→ **Aim of the exercise**
From the records below, output exactly the lines running from the line containing "So, after all" through the line containing "going into all", and no others.

→ **Data extracts**
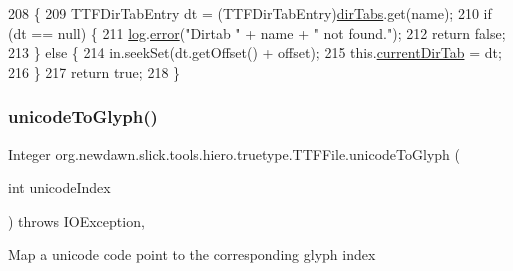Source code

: \begin{DoxyCode}
208                                                   \{
209         TTFDirTabEntry dt = (TTFDirTabEntry)\mbox{\hyperlink{classorg_1_1newdawn_1_1slick_1_1tools_1_1hiero_1_1truetype_1_1_t_t_f_file_ace74820d11ce19f9c04797c2715ac728}{dirTabs}}.get(name);
210         \textcolor{keywordflow}{if} (dt == null) \{
211             \mbox{\hyperlink{classorg_1_1newdawn_1_1slick_1_1tools_1_1hiero_1_1truetype_1_1_t_t_f_file_ae6acbd4aea68fd8cf15305aa535993f4}{log}}.\mbox{\hyperlink{classorg_1_1newdawn_1_1slick_1_1tools_1_1hiero_1_1truetype_1_1_log_a96beac00c7fa5c2e86ba2070bff78b56}{error}}(\textcolor{stringliteral}{"Dirtab "} + name + \textcolor{stringliteral}{" not found."});
212             \textcolor{keywordflow}{return} \textcolor{keyword}{false};
213         \} \textcolor{keywordflow}{else} \{
214             in.seekSet(dt.getOffset() + offset);
215             this.\mbox{\hyperlink{classorg_1_1newdawn_1_1slick_1_1tools_1_1hiero_1_1truetype_1_1_t_t_f_file_acf28b142db59983cc93fba28f230228d}{currentDirTab}} = dt;
216         \}
217         \textcolor{keywordflow}{return} \textcolor{keyword}{true};
218     \}
\end{DoxyCode}
\mbox{\label{classorg_1_1newdawn_1_1slick_1_1tools_1_1hiero_1_1truetype_1_1_t_t_f_file_a32307b9061a332f3bf5bc5a8a3f1543f}} 
\subsubsection{\texorpdfstring{unicode\+To\+Glyph()}{unicodeToGlyph()}}
{\footnotesize\ttfamily Integer org.\+newdawn.\+slick.\+tools.\+hiero.\+truetype.\+T\+T\+F\+File.\+unicode\+To\+Glyph (\begin{DoxyParamCaption}\item[{int}]{unicode\+Index }\end{DoxyParamCaption}) throws I\+O\+Exception\hspace{0.3cm}{\ttfamily [inline]}, {\ttfamily [private]}}

Map a unicode code point to the corresponding glyph index


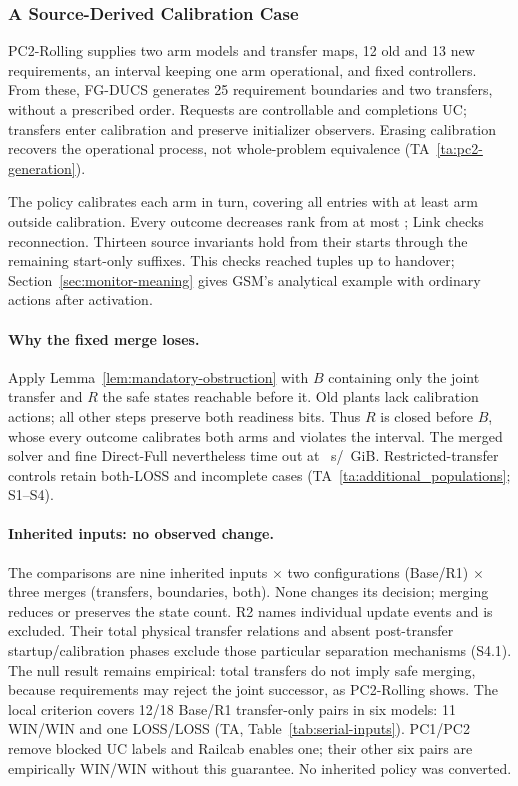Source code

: \documentclass[acmsmall,screen,review,anonymous]{acmart}
\begin{document}
\subsubsection{A Source-Derived Calibration Case}\label{sec:pc2-case}
PC2-Rolling supplies two arm models and transfer maps, 12 old and 13 new requirements, an interval keeping one arm operational, and fixed controllers. From these, FG-DUCS generates 25 requirement boundaries and two transfers, without a prescribed order. Requests are controllable and completions UC; transfers enter calibration and preserve initializer observers. Erasing calibration recovers the operational process, not whole-problem equivalence (TA~\ref{ta:pc2-generation}).

The policy calibrates each arm in turn, covering all \PCTwoCaseEntries{} entries with at least \PCTwoCaseMinOperationalArms{} arm outside calibration. Every outcome decreases rank from at most \PCTwoCaseMaxRank{}; Link checks reconnection. Thirteen source invariants hold from their starts through the remaining start-only suffixes. This checks reached tuples up to handover; Section~\ref{sec:monitor-meaning} gives GSM's analytical example with ordinary actions after activation.

\paragraph{Why the fixed merge loses.}
Apply Lemma~\ref{lem:mandatory-obstruction} with $B$ containing only the joint transfer and $R$ the safe states reachable before it. Old plants lack calibration actions; all other steps preserve both readiness bits. Thus $R$ is closed before $B$, whose every outcome calibrates both arms and violates the interval. The merged solver and fine Direct-Full nevertheless time out at \VThreeESixPCTwoCap{}~s/\VThreeESixPCTwoHeap{}~GiB. Restricted-transfer controls retain both-LOSS and incomplete cases (TA~\ref{ta:additional_populations}; S1--S4).

\paragraph{Inherited inputs: no observed change.}
The \VThreeEOneTrials{} comparisons are nine inherited inputs $\times$ two configurations (Base/R1) $\times$ three merges (transfers, boundaries, both). None changes its decision; merging reduces or preserves the state count. R2 names individual update events and is excluded. Their total physical transfer relations and absent post-transfer startup/calibration phases exclude those particular separation mechanisms (S4.1). The null result remains empirical: total transfers do not imply safe merging, because requirements may reject the joint successor, as PC2-Rolling shows. The local criterion covers 12/18 Base/R1 transfer-only pairs in six models: 11 WIN/WIN and one LOSS/LOSS (TA, Table~\ref{tab:serial-inputs}). PC1/PC2 remove blocked UC labels and Railcab enables one; their other six pairs are empirically WIN/WIN without this guarantee. No inherited policy was converted.
\end{document}
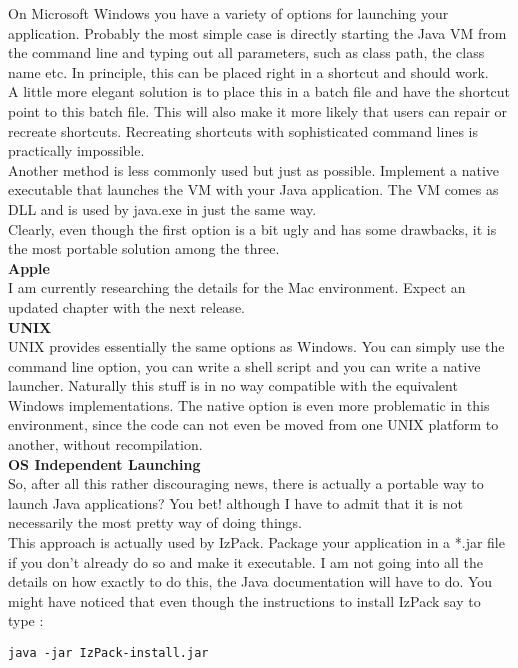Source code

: On Microsoft Windows you have a variety of options for launching your
application. Probably the most simple case is directly starting the Java
VM from the command line and typing out all parameters, such as class
path, the class name etc. In principle, this can be placed right in a
shortcut and should work.\\

A little more elegant solution is to place this in a batch file and have
the shortcut point to this batch file. This will also make it more
likely that users can repair or recreate shortcuts. Recreating shortcuts
with sophisticated command lines is practically impossible.\\

Another method is less commonly used but just as possible. Implement a
native executable that launches the VM with your Java application. The
VM comes as DLL and is used by java.exe in just the same way.\\

Clearly, even though the first option is a bit ugly and has some
drawbacks, it is the most portable solution among the three.\\

\textbf{Apple}\\

I am currently researching the details for the Mac environment. Expect
an updated chapter with the next release.\\

\textbf{UNIX}\\

UNIX provides essentially the same options as Windows. You can simply
use the command line option, you can write a shell script and you can
write a native launcher. Naturally this stuff is in no way compatible
with the equivalent Windows implementations. The native option is even
more problematic in this environment, since the code can not even be
moved from one UNIX platform to another, without recompilation.\\

\textbf{OS Independent Launching}\\

So, after all this rather discouraging news, there is actually a
portable way to launch Java applications? You bet! although I have to
admit that it is not necessarily the most pretty way of doing things.\\

This approach is actually used by IzPack. Package your application in a
*.jar file if you don't already do so and make it executable. I am not
going into all the details on how exactly to do this, the Java
documentation will have to do. You might have noticed that even though
the instructions to install IzPack say to type :
\begin{verbatim}
java -jar IzPack-install.jar
\end{verbatim}\\

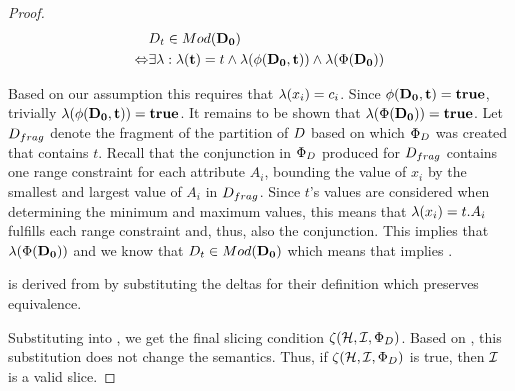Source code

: \begin{proof}
\begin{align*}
  &D_t \in Mod({\mathbf{D_0}})\\
  \Leftrightarrow &\exists \lambda: \lambda(\mathbf{t}) = t \land \lambda(\phi(\mathbf{D_0},\mathbf{t})) \land \lambda(\Phi(\mathbf{D_0}))
\end{align*}

Based on our assumption this requires that $\lambda(x_i) = c_i$. Since $\phi(\mathbf{D_0},\mathbf{t}) = \mathbf{true}$, trivially $\lambda(\phi(\mathbf{D_0},\mathbf{t})) = \mathbf{true}$. It remains to be shown that $\lambda(\Phi(\mathbf{D_0})) = \mathbf{true}$. Let $D_{frag}$ denote the fragment of the partition of $D$ based on which $\Phi_{D}$ was created that contains $t$. Recall that the conjunction in $\Phi_{D}$ produced for $D_{frag}$ contains one range constraint for each attribute $A_i$, bounding the value of $x_i$ by the smallest and largest value of $A_i$ in $D_{frag}$. Since $t$'s values are considered when determining the minimum and maximum values, this means that $\lambda(x_i) = t.A_i$ fulfills each range constraint and, thus, also the conjunction. This implies that $\lambda(\Phi(\mathbf{D_0}))$ and we know that $D_t \in Mod({\mathbf{D_0}})$ which means that  implies .

 is derived from  by substituting the deltas for their definition which preserves equivalence.



Substituting  into , we get the final slicing condition $\zeta({\mathcal{H}},{\mathcal{I}},{\Phi_{D}})$. Based on , this substitution does not change the semantics. Thus, if $\zeta({\mathcal{H}},{\mathcal{I}},{\Phi_{D}})$ is true, then $\mathcal{I}$ is a valid slice.


\end{proof}
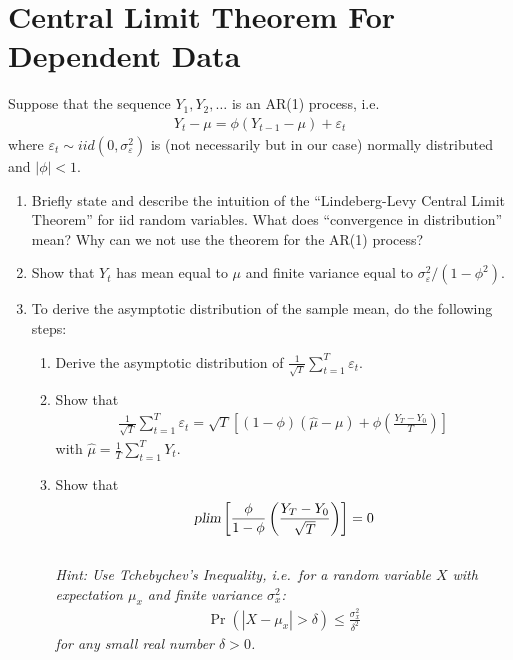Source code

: \section[Central Limit Theorem For Dependent Data]{Central Limit Theorem For Dependent Data\label{ex:CentralLimitTheoremDependentData}}
Suppose that the sequence \(Y_{1},Y_{2},\ldots \) is an AR{(1)} process, i.e.\
\begin{align*}
Y_{t}-\mu =\phi \left(Y_{t-1}-\mu\right) +\varepsilon _{t}
\end{align*}
where \(\varepsilon _{t}\sim iid(0,\sigma _{\varepsilon }^{2})\) is
(not necessarily but in our case) normally distributed and \(|\phi |<1\).

\begin{enumerate}
\item
Briefly state and describe the intuition of the \enquote{Lindeberg-Levy Central Limit Theorem} for iid random variables.
What does \enquote{convergence in distribution} mean?
Why can we not use the theorem for the AR{(1)} process?

\item
Show that \(Y_t\) has mean equal to \(\mu \) and finite variance equal to \(\sigma_\varepsilon^2/(1-\phi^2)\).

\item To derive the asymptotic distribution of the sample mean, do the following steps:
\begin{enumerate}
  \item
  Derive the asymptotic distribution of \(\frac{1}{\sqrt{T} } \sum_{t=1}^T \varepsilon_t\).

  \item
   Show that
  \begin{align*}
  \frac{1}{\sqrt{T}} \sum_{t=1}^T \varepsilon_t = \sqrt{T}\left[(1-\phi)\left(\hat{\mu}-\mu\right) + \phi\left(\frac{Y_T - Y_0}{T}\right)\right]
  \end{align*}
  with \(\hat{\mu} =\frac{1}{T}\sum_{t=1}^{T}Y_{t}\).

  \item
  Show that
  \begin{align*}
  \textsl{plim}\left[\frac{\phi}{1-\phi}\left(\frac{Y_T - Y_0}{\sqrt{T}}\right)\right] = 0
  \end{align*}
  \\
  \emph{Hint: Use Tchebychev's Inequality,
  i.e.\ for a random variable \(X\) with expectation \(\mu_x\)
  and finite variance \(\sigma_x^2\):}
  \begin{align*}
  \Pr(|X-\mu_x|> \delta) \leq \frac{\sigma_x^2}{\delta^2}
  \end{align*}
  \emph{for any small real number \(\delta>0\).}


\end{enumerate}
\end{enumerate}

→ **Answer to this problem**
So, after all this rather discouraging news, there is actually a
portable way to launch Java applications? You bet! although I have to
admit that it is not necessarily the most pretty way of doing things.\\

This approach is actually used by IzPack. Package your application in a
*.jar file if you don't already do so and make it executable. I am not
going into all the details on how exactly to do this, the Java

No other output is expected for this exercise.